As evidence, the Murphys rely almost entirely on the contract documents to establish that they were reasonably mistaken about the rental credit, that the Tanzys and McDaniel committed fraud, and that the Tanzys and McDaniel committed conspiracy. This Court has previously concluded the documents did not continue the 75 percent rental credit over the sixteen years that the Murphys rented the house.

Moreover, the evidence showed McDaniel had only limited contact with the Murphys, and he testified there was "nothing to indicate" that the Murphys believed they should continue to get the 75 percent rent reduction. Frank Tanzy testified he never misrepresented anything, never failed to answer any of their questions, never avoided any questions they had, and never had any conversations with the Murphys regarding the discontinuance of 75% rent credit. Further, the Murphys never communicated to him, before the lawsuit, that they believed they were continuing to get the rent credit. During the time they leased the house, Patricia Murphy communicated most often with Barbara Tanzy, who died before trial. Mrs. Murphy testified she never communicated to Mrs. Tanzy that she believed she and her husband were building "equity" in the home. In addition to this evidence, there was also evidence that the Murphys filed for bankruptcy numerous times between 1986 and 1994, but never listed any equity in the property on the bankruptcy schedules. We conclude this is more than a scintilla of evidence to support the jury's liability answers. Because the Murphys did not prevail on their breach of contract claim, they are not entitled to attorney's fees. See Tex. Civ. Prac. Rem. Code Ann. § 38.001 (Vernon 1997). Issue thirty is without merit.

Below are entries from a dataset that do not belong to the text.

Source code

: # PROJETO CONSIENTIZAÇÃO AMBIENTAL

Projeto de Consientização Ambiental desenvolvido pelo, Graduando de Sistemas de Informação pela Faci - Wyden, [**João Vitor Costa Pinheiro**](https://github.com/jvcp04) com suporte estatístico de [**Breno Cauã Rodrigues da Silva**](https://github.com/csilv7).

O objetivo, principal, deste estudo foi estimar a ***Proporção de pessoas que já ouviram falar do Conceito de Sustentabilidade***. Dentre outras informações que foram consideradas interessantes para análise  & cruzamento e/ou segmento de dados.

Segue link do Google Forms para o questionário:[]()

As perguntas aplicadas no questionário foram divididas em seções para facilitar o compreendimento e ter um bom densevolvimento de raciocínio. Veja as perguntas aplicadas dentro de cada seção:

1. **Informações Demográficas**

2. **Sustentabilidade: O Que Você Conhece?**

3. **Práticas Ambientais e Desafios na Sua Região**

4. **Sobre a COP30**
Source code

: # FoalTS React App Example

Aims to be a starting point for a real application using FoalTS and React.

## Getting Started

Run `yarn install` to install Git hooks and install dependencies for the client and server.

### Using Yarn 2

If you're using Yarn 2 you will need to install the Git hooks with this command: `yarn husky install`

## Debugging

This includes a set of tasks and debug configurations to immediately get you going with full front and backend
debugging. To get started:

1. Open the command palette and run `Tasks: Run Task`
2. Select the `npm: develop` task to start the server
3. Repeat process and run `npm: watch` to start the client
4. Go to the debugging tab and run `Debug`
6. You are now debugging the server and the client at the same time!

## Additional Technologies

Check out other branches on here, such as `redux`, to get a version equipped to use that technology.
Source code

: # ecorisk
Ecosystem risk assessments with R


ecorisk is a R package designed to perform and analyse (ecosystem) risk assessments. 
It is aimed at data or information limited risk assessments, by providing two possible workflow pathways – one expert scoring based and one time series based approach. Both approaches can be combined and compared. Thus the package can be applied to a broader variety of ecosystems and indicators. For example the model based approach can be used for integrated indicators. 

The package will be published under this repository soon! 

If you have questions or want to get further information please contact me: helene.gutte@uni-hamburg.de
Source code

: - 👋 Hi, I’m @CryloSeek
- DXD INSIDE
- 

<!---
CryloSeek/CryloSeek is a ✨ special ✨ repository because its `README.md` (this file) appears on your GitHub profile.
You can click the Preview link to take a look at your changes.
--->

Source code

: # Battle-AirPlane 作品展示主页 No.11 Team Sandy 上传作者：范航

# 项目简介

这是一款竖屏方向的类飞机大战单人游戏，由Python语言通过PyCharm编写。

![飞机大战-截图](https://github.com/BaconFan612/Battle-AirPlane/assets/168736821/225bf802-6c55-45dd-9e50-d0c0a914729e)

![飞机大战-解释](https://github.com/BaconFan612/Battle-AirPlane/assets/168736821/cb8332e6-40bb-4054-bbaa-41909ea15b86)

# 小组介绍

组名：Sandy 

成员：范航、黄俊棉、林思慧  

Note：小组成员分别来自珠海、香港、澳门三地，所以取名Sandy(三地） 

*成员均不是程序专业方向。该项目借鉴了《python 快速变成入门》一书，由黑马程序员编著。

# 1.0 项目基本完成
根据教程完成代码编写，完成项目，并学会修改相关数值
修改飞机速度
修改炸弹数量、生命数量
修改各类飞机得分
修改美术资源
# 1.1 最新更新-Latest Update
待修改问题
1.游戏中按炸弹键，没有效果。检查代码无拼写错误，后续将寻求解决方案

In issues twenty through twenty-seven, the Murphys argue the evidence is factually insufficient to support the jury's negative answers and the jury's answers are "against the great weight and preponderance of the evidence." In the body of the brief, the Murphys addressed these issues under their complaint that the trial court erred in not granting their motion for JNOV. However, a party is not entitled to JNOV if the verdict has some evidentiary support, even though the verdict is contrary to the great weight and preponderance of the evidence. Brush v. Reata Oil Gas Corp., 984 S.W.2d at 725 . Thus, the trial court in this case could not have erred by failing to grant the Murphys' motion for JNOV on grounds that the jury's answers are against the great weight and preponderance.

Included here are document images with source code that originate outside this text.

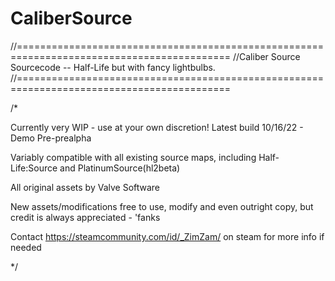 # CaliberSource
//===========================================================================================
//Caliber Source Sourcecode -- Half-Life but with fancy lightbulbs.
//===========================================================================================

/*

Currently very WIP - use at your own discretion!
Latest build 10/16/22 - Demo Pre-prealpha

Variably compatible with all existing source maps, including Half-Life:Source and PlatinumSource(hl2beta)


All original assets by Valve Software

New assets/modifications free to use, modify and even outright copy, but credit is always appreciated - 'fanks

Contact https://steamcommunity.com/id/_ZimZam/ on steam for more info if needed

*/
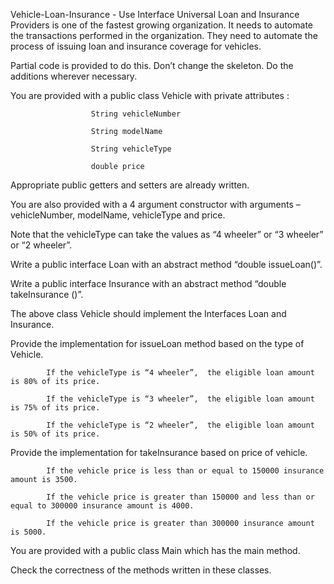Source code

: Vehicle-Loan-Insurance - Use Interface
Universal Loan and Insurance Providers is one of the fastest growing organization.   It needs to automate the transactions performed in the organization.  They need to automate the process of issuing loan and insurance coverage for vehicles.

Partial code is provided to do this. Don’t change the skeleton. Do the additions wherever necessary.

You are provided with a public class Vehicle with private attributes :

                      String vehicleNumber

                      String modelName

                      String vehicleType

                      double price

Appropriate public getters and setters are already written.

You are also provided with a 4 argument constructor with arguments –vehicleNumber, modelName, vehicleType and price.

Note that the vehicleType can take the values as “4 wheeler” or “3 wheeler” or “2 wheeler”.

Write a public interface Loan  with an abstract method “double issueLoan()”.

Write a public interface Insurance with an abstract  method “double takeInsurance ()”.

The above class Vehicle should implement the Interfaces Loan and Insurance.

Provide the implementation for issueLoan method based on the type of Vehicle.

            If the vehicleType is “4 wheeler”,  the eligible loan amount is 80% of its price.

            If the vehicleType is “3 wheeler”,  the eligible loan amount is 75% of its price.

            If the vehicleType is “2 wheeler”,  the eligible loan amount is 50% of its price.

Provide the implementation for takeInsurance based on price of vehicle.

            If the vehicle price is less than or equal to 150000 insurance amount is 3500.

            If the vehicle price is greater than 150000 and less than or equal to 300000 insurance amount is 4000.

            If the vehicle price is greater than 300000 insurance amount is 5000.

You are provided with a public class Main which has the main method.  

Check the correctness of the methods written in these classes.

The Murphys, however, did preserve a factual sufficiency complaint in their motion for new trial; thus, we will consider their complaints. In a factual sufficiency review, we consider and weigh all the evidence and will set aside a verdict only if the "failure to find" is so against the great weight and preponderance of the evidence that it is clearly wrong and unjust. See Honeycutt v. Billingsley, 992 S.W.2d 570, 578 (Tex.App.-Houston [1st Dist.] 1999, pet. denied. We cannot reverse merely because we conclude that a preponderance of the evidence supports an affirmative answer, nor can we substitute our opinion for that of the trier of fact and determine that we would reach a different conclusion. Id. The factfinder is the sole judge of the credibility of the witnesses and weight to be given their testimony and resolves any inconsistencies in the testimony. McGalliard v. Kuhlman, 722 S.W.2d 694, 697 (Tex. 1986); Leyva v. Pacheco, 162 Tex. 638, 358 S.W.2d 547, 549 (1962).

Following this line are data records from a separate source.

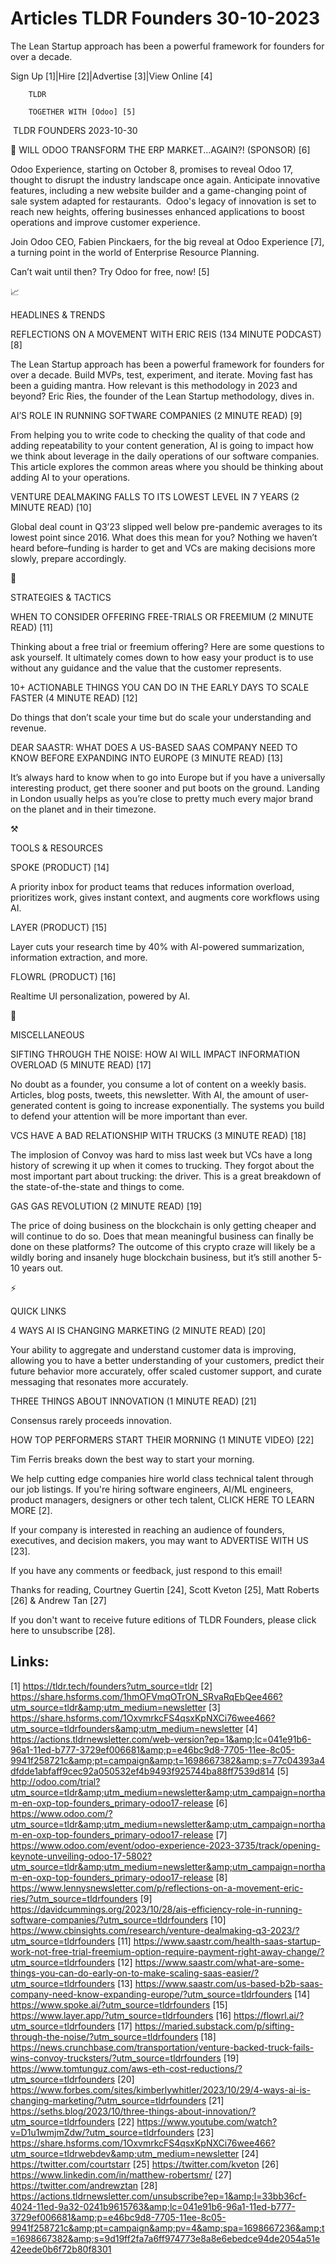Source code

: # Articles TLDR Founders 30-10-2023

The Lean Startup approach has been a powerful framework for founders
for over a decade.  

Sign Up [1]|Hire [2]|Advertise [3]|View Online [4] 

		TLDR 

		TOGETHER WITH [Odoo] [5]

 TLDR FOUNDERS 2023-10-30

 🤯 WILL ODOO TRANSFORM THE ERP MARKET...AGAIN?! (SPONSOR) [6] 

 Odoo Experience, starting on October 8, promises to reveal Odoo 17,
thought to disrupt the industry landscape once again. Anticipate
innovative features, including a new website builder and a
game-changing point of sale system adapted for restaurants. 
Odoo's legacy of innovation is set to reach new heights, offering
businesses enhanced applications to boost operations and improve
customer experience. 

Join Odoo CEO, Fabien Pinckaers, for the big reveal at Odoo Experience
[7], a turning point in the world of Enterprise Resource Planning.

Can’t wait until then? Try Odoo for free, now! [5]

📈 

HEADLINES & TRENDS

 REFLECTIONS ON A MOVEMENT WITH ERIC REIS (134 MINUTE PODCAST) [8] 

 The Lean Startup approach has been a powerful framework for founders
for over a decade. Build MVPs, test, experiment, and iterate. Moving
fast has been a guiding mantra. How relevant is this methodology in
2023 and beyond? Eric Ries, the founder of the Lean Startup
methodology, dives in. 

 AI’S ROLE IN RUNNING SOFTWARE COMPANIES (2 MINUTE READ) [9] 

 From helping you to write code to checking the quality of that code
and adding repeatability to your content generation, AI is going to
impact how we think about leverage in the daily operations of our
software companies. This article explores the common areas where you
should be thinking about adding AI to your operations. 

 VENTURE DEALMAKING FALLS TO ITS LOWEST LEVEL IN 7 YEARS (2 MINUTE
READ) [10] 

 Global deal count in Q3’23 slipped well below pre-pandemic averages
to its lowest point since 2016. What does this mean for you? Nothing
we haven’t heard before–funding is harder to get and VCs are
making decisions more slowly, prepare accordingly. 

🧠 

STRATEGIES & TACTICS

 WHEN TO CONSIDER OFFERING FREE-TRIALS OR FREEMIUM (2 MINUTE READ)
[11] 

 Thinking about a free trial or freemium offering? Here are some
questions to ask yourself. It ultimately comes down to how easy your
product is to use without any guidance and the value that the customer
represents. 

 10+ ACTIONABLE THINGS YOU CAN DO IN THE EARLY DAYS TO SCALE FASTER (4
MINUTE READ) [12] 

 Do things that don’t scale your time but do scale your
understanding and revenue. 

 DEAR SAASTR: WHAT DOES A US-BASED SAAS COMPANY NEED TO KNOW BEFORE
EXPANDING INTO EUROPE (3 MINUTE READ) [13] 

 It’s always hard to know when to go into Europe but if you have a
universally interesting product, get there sooner and put boots on the
ground. Landing in London usually helps as you’re close to pretty
much every major brand on the planet and in their timezone. 

⚒️ 

TOOLS & RESOURCES

 SPOKE (PRODUCT) [14] 

 A priority inbox for product teams that reduces information overload,
prioritizes work, gives instant context, and augments core workflows
using AI. 

 LAYER (PRODUCT) [15] 

 Layer cuts your research time by 40% with AI-powered summarization,
information extraction, and more. 

 FLOWRL (PRODUCT) [16] 

 Realtime UI personalization, powered by AI. 

🎁 

MISCELLANEOUS

 SIFTING THROUGH THE NOISE: HOW AI WILL IMPACT INFORMATION OVERLOAD (5
MINUTE READ) [17] 

 No doubt as a founder, you consume a lot of content on a weekly
basis. Articles, blog posts, tweets, this newsletter. With AI, the
amount of user-generated content is going to increase exponentially.
The systems you build to defend your attention will be more important
than ever. 

 VCS HAVE A BAD RELATIONSHIP WITH TRUCKS (3 MINUTE READ) [18] 

 The implosion of Convoy was hard to miss last week but VCs have a
long history of screwing it up when it comes to trucking. They forgot
about the most important part about trucking: the driver. This is a
great breakdown of the state-of-the-state and things to come. 

 GAS GAS REVOLUTION (2 MINUTE READ) [19] 

 The price of doing business on the blockchain is only getting cheaper
and will continue to do so. Does that mean meaningful business can
finally be done on these platforms? The outcome of this crypto craze
will likely be a wildly boring and insanely huge blockchain business,
but it’s still another 5-10 years out. 

⚡ 

QUICK LINKS

 4 WAYS AI IS CHANGING MARKETING (2 MINUTE READ) [20] 

 Your ability to aggregate and understand customer data is improving,
allowing you to have a better understanding of your customers, predict
their future behavior more accurately, offer scaled customer support,
and curate messaging that resonates more accurately. 

 THREE THINGS ABOUT INNOVATION (1 MINUTE READ) [21] 

 Consensus rarely proceeds innovation. 

 HOW TOP PERFORMERS START THEIR MORNING (1 MINUTE VIDEO) [22] 

 Tim Ferris breaks down the best way to start your morning. 

 We help cutting edge companies hire world class technical talent
through our job listings. If you're hiring software engineers, AI/ML
engineers, product managers, designers or other tech talent, CLICK
HERE TO LEARN MORE [2]. 

If your company is interested in reaching an audience of founders,
executives, and decision makers, you may want to ADVERTISE WITH US
[23]. 

If you have any comments or feedback, just respond to this email! 

Thanks for reading, 
Courtney Guertin [24], Scott Kveton [25], Matt Roberts [26] & Andrew
Tan [27] 

If you don't want to receive future editions of TLDR Founders,
please click here to unsubscribe [28]. 

 

Links:
------
[1] https://tldr.tech/founders?utm_source=tldr
[2] https://share.hsforms.com/1hmOFVmqOTrON_SRvaRqEbQee466?utm_source=tldr&amp;utm_medium=newsletter
[3] https://share.hsforms.com/1OxvmrkcFS4qsxKpNXCi76wee466?utm_source=tldrfounders&amp;utm_medium=newsletter
[4] https://actions.tldrnewsletter.com/web-version?ep=1&amp;lc=041e91b6-96a1-11ed-b777-3729ef006681&amp;p=e46bc9d8-7705-11ee-8c05-9941f258721c&amp;pt=campaign&amp;t=1698667382&amp;s=77c04393a4dfdde1abfaff9cec92a050532ef4b9493f925744ba88ff7539d814
[5] http://odoo.com/trial?utm_source=tldr&amp;utm_medium=newsletter&amp;utm_campaign=northam-en-oxp-top-founders_primary-odoo17-release
[6] https://www.odoo.com/?utm_source=tldr&amp;utm_medium=newsletter&amp;utm_campaign=northam-en-oxp-top-founders_primary-odoo17-release
[7] https://www.odoo.com/event/odoo-experience-2023-3735/track/opening-keynote-unveiling-odoo-17-5802?utm_source=tldr&amp;utm_medium=newsletter&amp;utm_campaign=northam-en-oxp-top-founders_primary-odoo17-release
[8] https://www.lennysnewsletter.com/p/reflections-on-a-movement-eric-ries/?utm_source=tldrfounders
[9] https://davidcummings.org/2023/10/28/ais-efficiency-role-in-running-software-companies/?utm_source=tldrfounders
[10] https://www.cbinsights.com/research/venture-dealmaking-q3-2023/?utm_source=tldrfounders
[11] https://www.saastr.com/health-saas-startup-work-not-free-trial-freemium-option-require-payment-right-away-change/?utm_source=tldrfounders
[12] https://www.saastr.com/what-are-some-things-you-can-do-early-on-to-make-scaling-saas-easier/?utm_source=tldrfounders
[13] https://www.saastr.com/us-based-b2b-saas-company-need-know-expanding-europe/?utm_source=tldrfounders
[14] https://www.spoke.ai/?utm_source=tldrfounders
[15] https://www.layer.app/?utm_source=tldrfounders
[16] https://flowrl.ai/?utm_source=tldrfounders
[17] https://maried.substack.com/p/sifting-through-the-noise/?utm_source=tldrfounders
[18] https://news.crunchbase.com/transportation/venture-backed-truck-fails-wins-convoy-trucksters/?utm_source=tldrfounders
[19] https://www.tomtunguz.com/aws-eth-cost-reductions/?utm_source=tldrfounders
[20] https://www.forbes.com/sites/kimberlywhitler/2023/10/29/4-ways-ai-is-changing-marketing/?utm_source=tldrfounders
[21] https://seths.blog/2023/10/three-things-about-innovation/?utm_source=tldrfounders
[22] https://www.youtube.com/watch?v=D1u1wmjmZdw/?utm_source=tldrfounders
[23] https://share.hsforms.com/1OxvmrkcFS4qsxKpNXCi76wee466?utm_source=tldrwebdev&amp;utm_medium=newsletter
[24] https://twitter.com/courtstarr
[25] https://twitter.com/kveton
[26] https://www.linkedin.com/in/matthew-robertsmr/
[27] https://twitter.com/andrewztan
[28] https://actions.tldrnewsletter.com/unsubscribe?ep=1&amp;l=33bb36cf-4024-11ed-9a32-0241b9615763&amp;lc=041e91b6-96a1-11ed-b777-3729ef006681&amp;p=e46bc9d8-7705-11ee-8c05-9941f258721c&amp;pt=campaign&amp;pv=4&amp;spa=1698667236&amp;t=1698667382&amp;s=9d19ff2fa7a6ff974773e8a8e6ebedce94de2054a51e42eede0b6f72b80f8301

The Murphys did not separately brief this issue and simply rely on the same evidence as that presented in their legal sufficiency challenge. For the same reasons outlined previously, we question whether this issue is adequately briefed. Regardless we have reviewed the evidence under the appropriate standard and conclude the verdict is not so contrary to the great weight and preponderance of the evidence that it is clearly wrong and unjust. Issues twenty through twenty-seven are without merit.

In their first issue, the Murphys contend the trial court erred in refusing to grant their motion to correct, reform and modify judgment and render judgment as a matter of law in their favor on their breach of contract claim. In particular, the Murphys argue that even if their interpretation of the agreement was incorrect, they nevertheless had a contract with McDaniel that allowed them to purchase the house. They assert that when McDaniel offered in June 1998 to sell them the house for $240,000 "all cash" and in "as is" condition, he breached that contract. Assuming this issue is preserved, the Murphys would have to establish conclusively that McDaniel breached the contract to be entitled to judgment as a matter of law. However, the evidence showed the contract expired February 28, 1998; thus, there was no contract in effect in June that McDaniel could have breached. This issue is without merit.

In their second issue, the Murphys assert the trial court "improperly withheld" the breach of contract claim from the jury. In issues three through eleven, appellants complain the trial court failed to submit various questions, instructions, and definitions proposed by them.

Any complaint to a jury charge is waived unless specifically included in an objection. Tex. R. Civ. P. 274; Tex.R.App.P. 33.1(a)(1); In re B.R.D., 113 S.W.3d 340, 349 (Tex. 2003), cert. denied, Dossey v. Tex. Dep't of Protective Regulatory Servs., 124 S. Ct. 1674 (2004). A party must make the trial court aware of the complaint, timely and plainly, and obtain a ruling. In re B.R.D., 113 S.W.3d at 349; State Dep't of Highways Pub. Transp. v. Payne, 838 S.W.2d 235, 241 (Tex. 1992). Here, the record does not show that appellants requested the trial court to submit any questions, instructions, or definitions or obtained any ruling. In fact, the record shows that when the trial judge asked whether the Murphys had any objections to the charge, they responded, "No sir." Consequently, these complaints are waived. We resolve issues two through eleven against appellants.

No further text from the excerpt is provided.